▶ **Requirement**: From the listing below, extract every line containing "whether".
··· Extracted entries ···
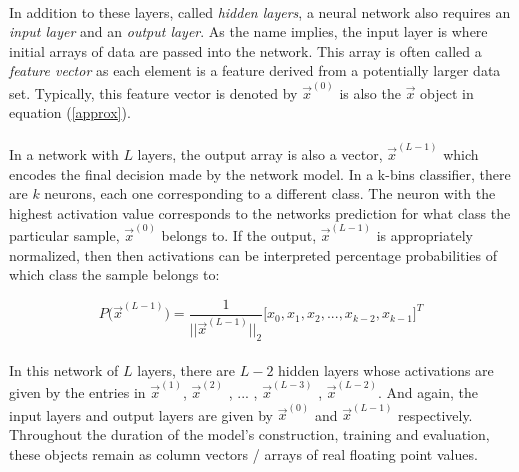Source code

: \documentclass[12pt,letterpaper]{article}
\begin{document}
\paragraph*{}In addition to these layers, called \textit{hidden layers}, a neural network also requires an \textit{input layer} and an \textit{output layer}\cite{Goodfellow}. As the name implies, the input layer is where initial arrays of data are passed into the network. This array is often called a \textit{feature vector} as each element is a feature derived from a potentially larger data set. Typically, this feature vector is denoted by 
$\vec{x}^{(0)}$ is also the $\vec{x}$ object in equation (\ref{approx}). 

\paragraph*{}In a network with $L$ layers, the output array is also a vector, 
$\vec{x}^{(L-1)}$ which encodes the final decision made by the network model. In a k-bins classifier, there are $k$ neurons, each one corresponding to a different class. The neuron with the highest activation value corresponds to the networks prediction for what class the particular sample, 
$\vec{x}^{(0)}$ belongs to. If the output, $\vec{x}^{(L-1)}$ is appropriately normalized, then then activations can be interpreted percentage probabilities of which class the sample belongs to:

\begin{equation}
\label{probability}
P \big( \vec{x}^{(L-1)} \big) = \frac{1}{||\vec{x}^{(L-1)}||_2} \big[ x_0 , x_1 , x_2 , ... , x_{k-2} , x_{k-1} \big]^T
\end{equation}

\paragraph*{}In this network of $L$ layers, there are $L-2$ hidden layers whose activations are given by the entries in $\vec{x}^{(1)}$, 
$\vec{x}^{(2)}$ , ... , $\vec{x}^{(L-3)}$ , $\vec{x}^{(L-2)}$. And again, the input layers and output layers are given by $\vec{x}^{(0)}$ and 
$\vec{x}^{(L-1)}$ respectively. Throughout the duration of the model's construction, training and evaluation, these objects remain as column vectors / arrays of real floating point values.

\pagebreak

\end{document}
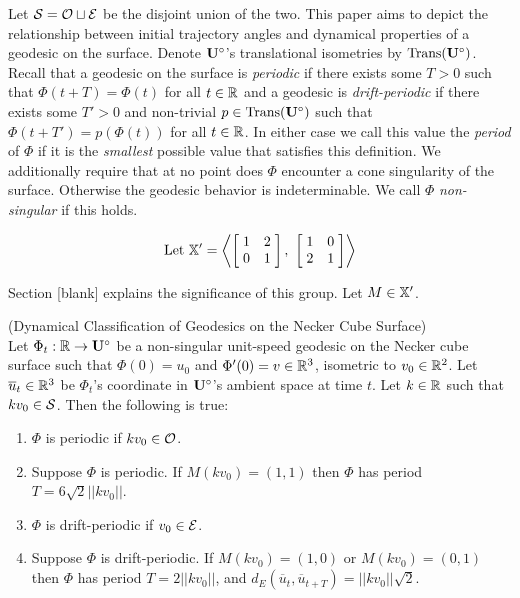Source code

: \documentclass[]{article}
\def\<{\langle} \def\>{\rangle}
\begin{document}
\noindent Let $\mathcal{S}=\mathcal{O}\sqcup\mathcal{E}$ be the disjoint union of the two. This paper aims to depict the relationship between initial trajectory angles and dynamical properties of a geodesic on the surface. Denote $\mathbf{U}^\circ$'s translational isometries by $\text{Trans}(\mathbf{U}^\circ)$. Recall that a geodesic on the surface is \emph{periodic} if there exists some $T>0$ such that $\Phi(t+T)=\Phi(t)$ for all $t\in\mathbb{R}$ and a geodesic is \emph{drift-periodic} if there exists some $T'>0$ and non-trivial $p\in \text{Trans}(\mathbf{U}^\circ)$ such that $\Phi(t+T')=p(\Phi(t))$ for all $t\in\mathbb{R}$. In either case we call this value the \emph{period} of $\Phi$ if it is the \emph{smallest} possible value that satisfies this definition. We additionally require that at no point does $\Phi$ encounter a cone singularity of the surface. Otherwise the geodesic behavior is indeterminable. We call $\Phi$ \emph{non-singular} if this holds. 

\begin{align}
\text{Let }\XX'=\left\< \left[ \hspace{1mm} \begin{matrix}
							1 & 2\\
							 0 & 1
						\end{matrix}\hspace{1mm}\right],~
\left[ \hspace{1mm} \begin{matrix}
							1 & 0\\
							 2 & 1
						\end{matrix}\hspace{1mm}\right]\right\>
\end{align}

\noindent Section [blank] explains the significance of this group. Let $M\in\mathbb{X}'$.


\begin{thm*}
(Dynamical Classification of Geodesics on the Necker Cube Surface) \\Let $\Phi_t:\mathbb{R}\rightarrow\mathbf{U}^\circ$ be a non-singular unit-speed geodesic on the Necker cube surface such that $\Phi(0)=u_0$ and $\Phi'(0)=v\in\mathbb{R}^3$, isometric to $v_0\in\mathbb{R}^2$. Let $\overline{u}_t\in\mathbb{R}^3$ be $\Phi_t$'s coordinate in $\mathbf{U}^\circ$'s ambient space at time $t$. Let $k\in\mathbb{R}$ such that $kv_0\in\mathcal{S}$. Then the following is true:
\begin{enumerate}[label=(\roman*)]
\item $\Phi$ is periodic if $kv_0\in\mathcal{O}$.
\item Suppose $\Phi$ is periodic. If $M (kv_0)=(1,1)$ then $\Phi$ has period $T=6\sqrt{2}||kv_0||$.
\item $\Phi$ is drift-periodic if $v_0\in\mathcal{E}$. 
\item Suppose $\Phi$ is drift-periodic. If $M (kv_0)=(1,0)$ or $M (kv_0)=(0,1)$ then $\Phi$ has period $T=2||kv_0||$, and $d_E(\overline{u}_t,\overline{u}_{t+T})=||kv_0||\sqrt{2}$.
\end{enumerate}
\end{thm*}
\end{document}
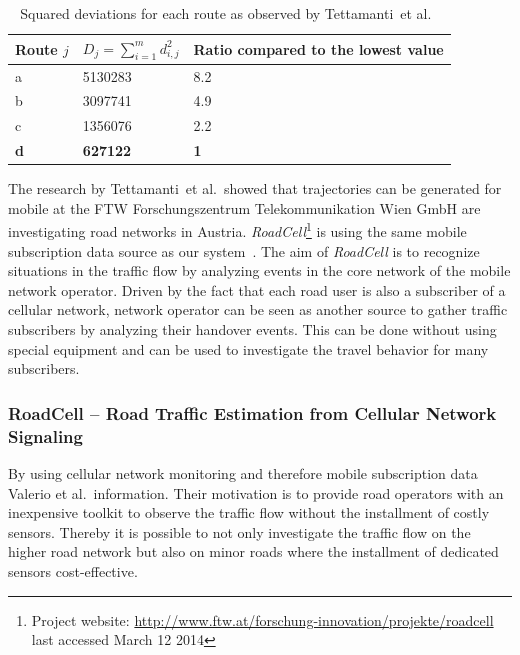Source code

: \begin{table}[ht]

\begin{tabular}{l|ll}
\hline
Route $j$                   &  $D_j=\sum_{i=1}^{m} d_{i,j}^{2}$ & Ratio compared to
the lowest value  \\ \hline
a&5130283&8.2 \\
b&3097741&4.9 \\
c&1356076&2.2 \\
\textbf{d}  &\textbf{627122} &\textbf{1} \\ \hline
\end{tabular}
\caption{Squared deviations for each route as observed by Tettamanti~et al.\ \cite{Tettamanti2012}}
\label{tab:tetta}
\end{table}

The research by Tettamanti~et al.\ showed that trajectories can be generated for mobile \cite{Valerio2009,Valerio20092} at the FTW Forschungszentrum Telekommunikation Wien GmbH are investigating road networks in Austria. \emph{RoadCell}\footnote{Project website: \url{http://www.ftw.at/forschung-innovation/projekte/roadcell} last accessed March 12 2014} is using the same mobile subscription data source as our system~\cite{RoadCell2009}. The aim of \emph{RoadCell} is to recognize situations in the traffic flow by analyzing events in the core network of the mobile network operator. Driven by the fact that each road user is also a subscriber of a cellular network, network operator can be seen as another source to gather traffic subscribers by analyzing their handover events. This can be done without using special equipment and can be used to investigate the travel behavior for many subscribers.

\subsubsection{RoadCell -- Road Traffic Estimation from Cellular Network Signaling}
By using cellular network monitoring and therefore mobile subscription data Valerio et al.\ information. Their motivation is to provide road operators with an inexpensive toolkit to observe the traffic flow without the installment of costly sensors. Thereby it is possible to not only investigate the traffic flow on the higher road network but also on minor roads where the installment of dedicated sensors cost-effective.

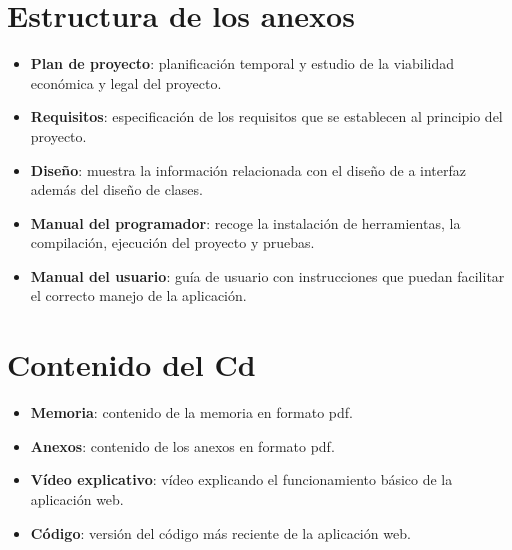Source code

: \section{Estructura de los anexos}
\begin{itemize}
	\item \textbf{Plan de proyecto}: planificación temporal y estudio de la viabilidad económica y legal del proyecto.
	\item \textbf{Requisitos}: especificación de los requisitos que se establecen al principio del proyecto.
	\item \textbf{Diseño}: muestra la información relacionada con el diseño de a interfaz además del diseño de clases.
	\item \textbf{Manual del programador}: recoge la instalación de herramientas, la compilación, ejecución del proyecto y pruebas.
	\item \textbf{Manual del usuario}: guía de usuario con instrucciones que puedan facilitar el correcto manejo de la aplicación.
\end{itemize}

\section{Contenido del Cd}
\begin{itemize}
	\item \textbf{Memoria}: contenido de la memoria en formato pdf.
	\item \textbf{Anexos}: contenido de los anexos en formato pdf.
	\item \textbf{Vídeo explicativo}: vídeo explicando el funcionamiento básico de la aplicación web.
	\item \textbf{Código}: versión del código más reciente de la aplicación web.  	
\end{itemize}
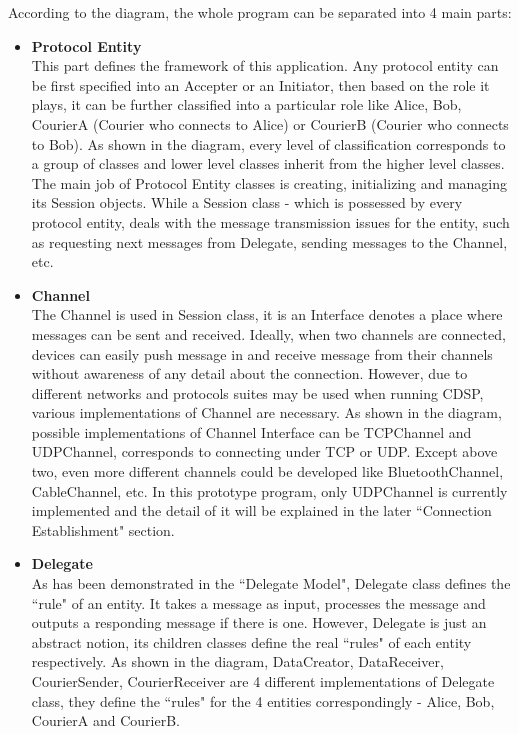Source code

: According to the diagram, the whole program can be separated into 4 main parts:
\begin{itemize}
\item \textbf{Protocol Entity} \\
This part defines the framework of this application. Any protocol entity can be first specified into an Accepter or an Initiator, then based on the role it plays, it can be further classified into a particular role like Alice, Bob, CourierA (Courier who connects to Alice) or CourierB (Courier who connects to Bob). As shown in the diagram, every level of classification corresponds to a group of classes and lower level classes inherit from the higher level classes. The main job of Protocol Entity classes is creating, initializing and managing its Session objects. While a Session class - which is possessed by every protocol entity, deals with the message transmission issues for the entity, such as requesting next messages from Delegate, sending messages to the Channel, etc.

\item \textbf{Channel} \\
The Channel is used in Session class, it is an Interface denotes a place where messages can be sent and received. Ideally, when two channels are connected, devices can easily push message in and receive message from their channels without awareness of any detail about the connection. However, due to different networks and protocols suites may be used when running CDSP, various implementations of Channel are necessary. As shown in the diagram, possible implementations of Channel Interface can be TCPChannel and UDPChannel, corresponds to connecting under TCP or UDP. Except above two, even more different channels could be developed like BluetoothChannel, CableChannel, etc. In this prototype program, only UDPChannel is currently implemented and the detail of it will be explained in the later ``Connection Establishment" section.

\item \textbf{Delegate} \\
As has been demonstrated in the ``Delegate Model", Delegate class defines the ``rule" of an entity. It takes a message as input, processes the message and outputs a responding message if there is one. However, Delegate is just an abstract notion, its children classes define the real ``rules" of each entity respectively. As shown in the diagram, DataCreator, DataReceiver, CourierSender, CourierReceiver are 4 different implementations of Delegate class, they define the ``rules" for the 4 entities correspondingly - Alice, Bob, CourierA and CourierB.


\end{itemize}
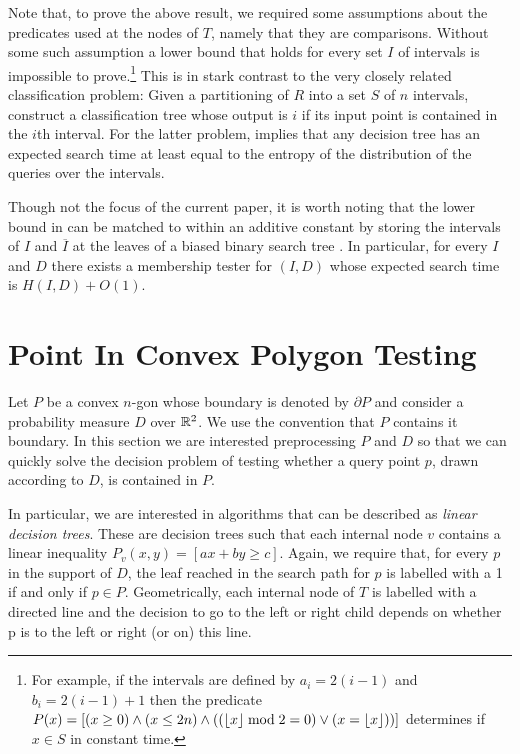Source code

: \documentclass[charterfonts,lotsofwhite]{patmorin}
\begin{document}
Note that, to prove the above result, we required some assumptions
about the predicates used at the nodes of $T$, namely that they are
comparisons.  Without some such assumption a lower bound that holds
for every set $I$ of intervals is impossible to prove.\footnote{For
example, if the intervals are defined by $a_i=2(i-1)$ and
$b_i=2(i-1)+1$ then the predicate $P(x)=[(x\ge 0)\wedge(x\le
2n)\wedge((\left\lfloor x \right\rfloor\bmod 2=0)\vee(x=\left\lfloor x \right\rfloor))]$ determines if $x\in
S$ in constant time.} This is in stark contrast to the very closely
related classification problem: Given a partitioning of $R$ into a set
$S$ of $n$ intervals, construct a classification tree whose output is
$i$ if its input point is contained in the $i$th interval.  For the
latter problem,  implies that any decision tree has an
expected search time at least equal to the entropy of the distribution
of the queries over the intervals. 

Though not the focus of the current paper, it is worth noting that the
lower bound in  can be matched to within an additive
constant by storing the intervals of $I$ and $\overline{I}$ at the
leaves of a biased binary search tree \cite{kXX,mXX}.  In particular,
for every $I$ and $D$ there exists a membership tester for $(I,D)$
whose expected search time is $H(I,D)+O(1)$.

\section{Point In Convex Polygon Testing}

Let $P$ be a convex $n$-gon whose boundary is denoted by $\partial P$
and consider a probability measure $D$ over $\mathbb{R}^2$.  We use the
convention that $P$ contains it boundary.  In this section we are
interested preprocessing $P$ and $D$ so that we can quickly solve the
decision problem of testing whether a query point $p$, drawn according
to $D$, is contained in $P$. 

In particular, we are interested in algorithms that can be described
as \emph{linear decision trees}.  These are decision trees such that
each internal node $v$ contains a linear inequality $P_v(x,y)=[ax+by
\ge c]$.  Again, we require that, for every $p$ in the support of $D$,
the leaf reached in the search path for $p$ is labelled with a 1 if
and only if $p\in P$.  Geometrically, each internal node of $T$ is
labelled with a directed line and the decision to go to the left or
right child depends on whether p is to the left or right (or on) this
line.  
\end{document}
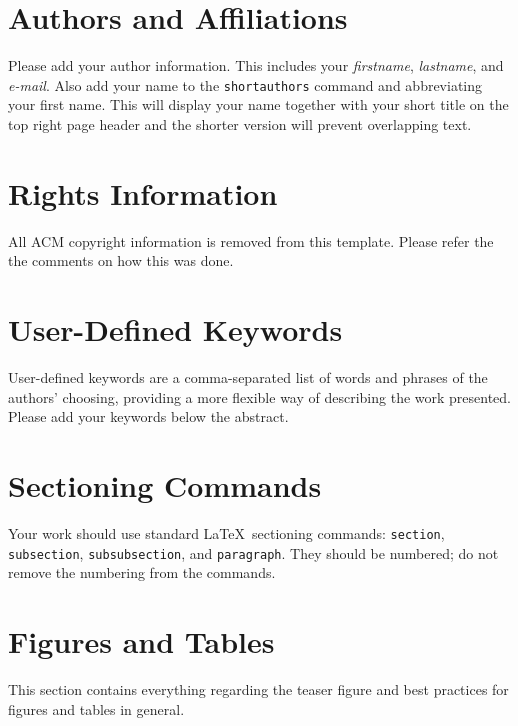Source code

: \documentclass[sigchi]{acmart}
\begin{document}
\section{Authors and Affiliations}
Please add your author information. This includes your
\emph{firstname}, \emph{lastname}, and \emph{e-mail}. Also add your name to the 
\verb|shortauthors| command and abbreviating your first name. This will display your name together with your short title on the top right page header and the shorter version will prevent overlapping text.

\section{Rights Information}
All ACM copyright information is removed from this template. Please refer the the comments on how this was done.

\section{User-Defined Keywords}
User-defined keywords are a comma-separated list of words and phrases
of the authors' choosing, providing a more flexible way of describing
the work presented. Please add your keywords below the abstract.

\section{Sectioning Commands}
Your work should use standard \LaTeX\ sectioning commands:
\verb|section|, \verb|subsection|, \verb|subsubsection|, and
\verb|paragraph|. They should be numbered; do not remove the numbering
from the commands.

\section{Figures and Tables}
This section contains everything regarding the teaser figure and best practices for figures and tables in general.
\end{document}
···
▶ **Solution for this problem**:
decision problem of testing whether a query point $p$, drawn according
right child depends on whether p is to the left or right (or on) this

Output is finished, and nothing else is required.